_Data for processing_

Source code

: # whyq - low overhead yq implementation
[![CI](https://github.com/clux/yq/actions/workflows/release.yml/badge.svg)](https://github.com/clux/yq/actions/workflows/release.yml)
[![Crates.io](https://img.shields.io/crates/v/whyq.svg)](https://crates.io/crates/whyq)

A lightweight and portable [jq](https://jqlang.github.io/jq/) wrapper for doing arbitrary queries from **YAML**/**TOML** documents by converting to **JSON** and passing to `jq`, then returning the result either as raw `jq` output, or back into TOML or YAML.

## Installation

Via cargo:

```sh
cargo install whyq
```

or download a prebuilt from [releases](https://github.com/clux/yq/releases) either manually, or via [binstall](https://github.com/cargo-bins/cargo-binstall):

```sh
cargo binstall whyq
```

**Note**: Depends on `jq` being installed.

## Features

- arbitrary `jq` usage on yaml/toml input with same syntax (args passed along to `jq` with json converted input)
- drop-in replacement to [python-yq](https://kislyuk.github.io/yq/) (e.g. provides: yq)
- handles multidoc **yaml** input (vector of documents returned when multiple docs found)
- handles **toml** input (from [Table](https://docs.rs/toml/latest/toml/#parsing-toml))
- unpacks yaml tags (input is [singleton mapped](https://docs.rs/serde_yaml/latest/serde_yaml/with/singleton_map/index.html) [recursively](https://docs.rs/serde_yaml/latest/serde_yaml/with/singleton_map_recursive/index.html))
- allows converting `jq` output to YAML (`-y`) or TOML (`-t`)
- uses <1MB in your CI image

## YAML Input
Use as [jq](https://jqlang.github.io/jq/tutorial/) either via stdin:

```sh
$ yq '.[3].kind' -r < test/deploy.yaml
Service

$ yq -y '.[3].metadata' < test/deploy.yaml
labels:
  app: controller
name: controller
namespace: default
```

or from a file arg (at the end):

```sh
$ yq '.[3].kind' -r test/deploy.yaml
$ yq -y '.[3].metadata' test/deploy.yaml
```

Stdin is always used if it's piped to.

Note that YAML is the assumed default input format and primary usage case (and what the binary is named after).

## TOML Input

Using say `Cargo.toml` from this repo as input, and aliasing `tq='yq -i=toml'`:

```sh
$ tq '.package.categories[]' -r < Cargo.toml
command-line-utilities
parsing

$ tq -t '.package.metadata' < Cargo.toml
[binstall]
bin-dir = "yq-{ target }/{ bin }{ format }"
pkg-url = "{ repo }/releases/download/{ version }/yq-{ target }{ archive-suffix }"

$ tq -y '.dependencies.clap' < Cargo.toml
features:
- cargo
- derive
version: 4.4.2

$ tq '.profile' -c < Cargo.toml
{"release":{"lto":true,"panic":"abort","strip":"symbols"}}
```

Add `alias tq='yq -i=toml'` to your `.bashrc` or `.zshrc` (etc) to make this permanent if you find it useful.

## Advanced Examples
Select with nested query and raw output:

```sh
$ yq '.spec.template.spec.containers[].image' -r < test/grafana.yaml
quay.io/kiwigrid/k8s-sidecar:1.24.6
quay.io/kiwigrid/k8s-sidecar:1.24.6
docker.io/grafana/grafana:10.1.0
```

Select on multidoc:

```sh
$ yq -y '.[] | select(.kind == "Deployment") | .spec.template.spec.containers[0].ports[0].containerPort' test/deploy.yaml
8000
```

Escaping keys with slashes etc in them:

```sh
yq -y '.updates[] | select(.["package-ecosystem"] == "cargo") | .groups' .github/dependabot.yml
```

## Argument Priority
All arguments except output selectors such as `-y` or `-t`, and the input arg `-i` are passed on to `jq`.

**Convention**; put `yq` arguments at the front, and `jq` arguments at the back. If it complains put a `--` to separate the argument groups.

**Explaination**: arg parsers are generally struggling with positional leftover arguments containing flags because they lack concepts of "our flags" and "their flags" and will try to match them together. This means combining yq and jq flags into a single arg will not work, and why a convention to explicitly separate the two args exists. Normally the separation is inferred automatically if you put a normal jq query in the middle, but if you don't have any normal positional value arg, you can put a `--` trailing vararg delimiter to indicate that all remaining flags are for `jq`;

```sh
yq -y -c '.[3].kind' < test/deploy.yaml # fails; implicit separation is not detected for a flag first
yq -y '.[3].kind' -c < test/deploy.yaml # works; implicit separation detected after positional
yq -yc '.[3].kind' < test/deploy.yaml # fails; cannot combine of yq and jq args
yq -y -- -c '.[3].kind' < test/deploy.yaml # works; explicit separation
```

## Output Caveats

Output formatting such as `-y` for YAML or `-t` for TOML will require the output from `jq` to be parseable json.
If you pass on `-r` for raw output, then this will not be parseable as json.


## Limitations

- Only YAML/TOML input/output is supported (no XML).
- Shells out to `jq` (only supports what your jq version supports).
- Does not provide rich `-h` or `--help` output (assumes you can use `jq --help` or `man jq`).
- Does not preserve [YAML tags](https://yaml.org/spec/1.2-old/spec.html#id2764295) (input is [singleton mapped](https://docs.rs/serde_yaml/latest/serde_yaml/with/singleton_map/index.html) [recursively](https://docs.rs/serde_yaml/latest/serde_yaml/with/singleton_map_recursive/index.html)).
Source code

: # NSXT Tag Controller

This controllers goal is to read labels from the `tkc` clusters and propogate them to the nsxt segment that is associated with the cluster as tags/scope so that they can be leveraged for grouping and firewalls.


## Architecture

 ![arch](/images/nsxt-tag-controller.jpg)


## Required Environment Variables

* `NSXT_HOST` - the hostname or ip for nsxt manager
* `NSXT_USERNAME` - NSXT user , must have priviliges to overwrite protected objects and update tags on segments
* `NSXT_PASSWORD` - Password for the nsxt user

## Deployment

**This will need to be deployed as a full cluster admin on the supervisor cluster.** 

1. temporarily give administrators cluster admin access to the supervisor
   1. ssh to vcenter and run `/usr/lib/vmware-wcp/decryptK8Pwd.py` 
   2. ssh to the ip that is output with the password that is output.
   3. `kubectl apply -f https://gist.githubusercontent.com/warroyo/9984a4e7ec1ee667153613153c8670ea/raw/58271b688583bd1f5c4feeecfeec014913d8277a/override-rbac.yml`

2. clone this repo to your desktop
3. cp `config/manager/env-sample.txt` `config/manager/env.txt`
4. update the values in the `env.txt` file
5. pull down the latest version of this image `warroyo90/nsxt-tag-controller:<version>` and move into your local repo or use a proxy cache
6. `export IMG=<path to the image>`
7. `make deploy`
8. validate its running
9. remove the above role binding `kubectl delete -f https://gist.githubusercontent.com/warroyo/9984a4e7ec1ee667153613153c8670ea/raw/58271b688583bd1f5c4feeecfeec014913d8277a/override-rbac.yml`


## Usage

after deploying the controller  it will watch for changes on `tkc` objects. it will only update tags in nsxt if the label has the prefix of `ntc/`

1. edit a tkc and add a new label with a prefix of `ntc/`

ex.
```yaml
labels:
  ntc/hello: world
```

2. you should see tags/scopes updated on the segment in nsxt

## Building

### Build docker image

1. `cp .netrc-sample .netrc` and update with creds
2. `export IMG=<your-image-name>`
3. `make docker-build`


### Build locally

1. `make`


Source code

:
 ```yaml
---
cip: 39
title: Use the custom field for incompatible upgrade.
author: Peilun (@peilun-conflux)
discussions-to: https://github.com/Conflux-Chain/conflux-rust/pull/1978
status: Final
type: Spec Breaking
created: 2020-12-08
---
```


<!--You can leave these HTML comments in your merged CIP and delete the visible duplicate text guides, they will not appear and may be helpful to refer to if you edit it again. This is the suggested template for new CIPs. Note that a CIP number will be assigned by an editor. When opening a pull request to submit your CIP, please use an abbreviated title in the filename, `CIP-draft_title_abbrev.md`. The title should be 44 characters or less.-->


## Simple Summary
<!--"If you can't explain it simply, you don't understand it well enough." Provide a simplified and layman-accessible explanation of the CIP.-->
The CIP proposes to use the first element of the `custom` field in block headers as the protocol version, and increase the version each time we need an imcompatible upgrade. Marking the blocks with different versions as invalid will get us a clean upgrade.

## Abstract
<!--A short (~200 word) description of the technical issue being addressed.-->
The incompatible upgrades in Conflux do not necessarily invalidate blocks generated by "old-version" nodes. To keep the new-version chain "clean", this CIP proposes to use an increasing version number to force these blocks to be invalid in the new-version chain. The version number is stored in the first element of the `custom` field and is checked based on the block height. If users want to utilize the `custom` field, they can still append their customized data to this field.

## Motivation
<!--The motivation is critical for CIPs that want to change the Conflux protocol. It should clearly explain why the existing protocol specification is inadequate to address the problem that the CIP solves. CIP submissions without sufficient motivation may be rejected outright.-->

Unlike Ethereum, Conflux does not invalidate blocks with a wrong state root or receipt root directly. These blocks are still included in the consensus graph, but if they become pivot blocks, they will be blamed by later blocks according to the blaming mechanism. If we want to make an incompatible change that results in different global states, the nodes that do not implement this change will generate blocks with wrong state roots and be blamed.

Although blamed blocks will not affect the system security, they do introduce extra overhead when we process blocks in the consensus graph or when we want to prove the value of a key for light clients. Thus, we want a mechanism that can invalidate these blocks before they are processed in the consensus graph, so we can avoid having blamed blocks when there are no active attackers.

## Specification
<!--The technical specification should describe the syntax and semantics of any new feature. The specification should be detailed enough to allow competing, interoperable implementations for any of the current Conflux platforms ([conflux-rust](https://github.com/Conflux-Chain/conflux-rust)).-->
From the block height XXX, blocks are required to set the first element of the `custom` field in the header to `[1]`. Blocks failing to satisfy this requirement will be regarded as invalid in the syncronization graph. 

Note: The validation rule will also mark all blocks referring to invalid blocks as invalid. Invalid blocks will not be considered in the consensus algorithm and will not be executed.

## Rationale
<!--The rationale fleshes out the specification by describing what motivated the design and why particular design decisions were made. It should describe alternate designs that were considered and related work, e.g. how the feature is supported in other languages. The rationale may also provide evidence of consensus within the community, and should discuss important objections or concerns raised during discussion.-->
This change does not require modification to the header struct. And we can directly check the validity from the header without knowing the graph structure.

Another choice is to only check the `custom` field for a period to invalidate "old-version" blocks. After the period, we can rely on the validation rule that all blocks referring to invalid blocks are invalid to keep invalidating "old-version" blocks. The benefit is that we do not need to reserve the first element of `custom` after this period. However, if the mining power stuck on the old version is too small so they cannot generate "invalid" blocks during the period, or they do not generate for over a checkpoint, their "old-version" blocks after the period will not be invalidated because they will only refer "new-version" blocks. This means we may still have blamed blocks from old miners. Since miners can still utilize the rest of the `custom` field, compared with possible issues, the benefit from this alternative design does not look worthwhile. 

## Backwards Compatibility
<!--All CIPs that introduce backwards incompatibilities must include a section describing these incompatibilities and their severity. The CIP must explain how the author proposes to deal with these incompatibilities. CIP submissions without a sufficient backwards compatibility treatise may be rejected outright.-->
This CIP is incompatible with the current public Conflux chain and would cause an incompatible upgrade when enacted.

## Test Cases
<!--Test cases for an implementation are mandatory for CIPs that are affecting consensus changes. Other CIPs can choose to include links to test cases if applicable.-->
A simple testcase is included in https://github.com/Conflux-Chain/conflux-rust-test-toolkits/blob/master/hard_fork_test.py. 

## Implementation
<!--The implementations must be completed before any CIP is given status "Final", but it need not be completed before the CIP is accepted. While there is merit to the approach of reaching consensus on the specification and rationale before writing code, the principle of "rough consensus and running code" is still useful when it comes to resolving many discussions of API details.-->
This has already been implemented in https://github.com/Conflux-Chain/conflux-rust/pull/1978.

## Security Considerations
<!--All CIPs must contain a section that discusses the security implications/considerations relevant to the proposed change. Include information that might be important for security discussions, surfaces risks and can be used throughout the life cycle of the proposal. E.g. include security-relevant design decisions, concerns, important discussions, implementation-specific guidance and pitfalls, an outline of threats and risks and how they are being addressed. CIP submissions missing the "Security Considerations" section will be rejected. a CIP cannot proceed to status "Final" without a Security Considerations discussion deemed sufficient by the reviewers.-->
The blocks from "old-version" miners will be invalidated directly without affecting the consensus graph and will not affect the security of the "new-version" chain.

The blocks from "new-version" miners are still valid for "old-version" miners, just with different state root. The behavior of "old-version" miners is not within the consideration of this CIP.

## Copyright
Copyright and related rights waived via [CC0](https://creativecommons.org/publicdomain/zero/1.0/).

_About this task_
For this exercise, find all lines in the records containing the word "kubectl" and copy them.

_Exercise output_
   3. `kubectl apply -f https://gist.githubusercontent.com/warroyo/9984a4e7ec1ee667153613153c8670ea/raw/58271b688583bd1f5c4feeecfeec014913d8277a/override-rbac.yml`
9. remove the above role binding `kubectl delete -f https://gist.githubusercontent.com/warroyo/9984a4e7ec1ee667153613153c8670ea/raw/58271b688583bd1f5c4feeecfeec014913d8277a/override-rbac.yml`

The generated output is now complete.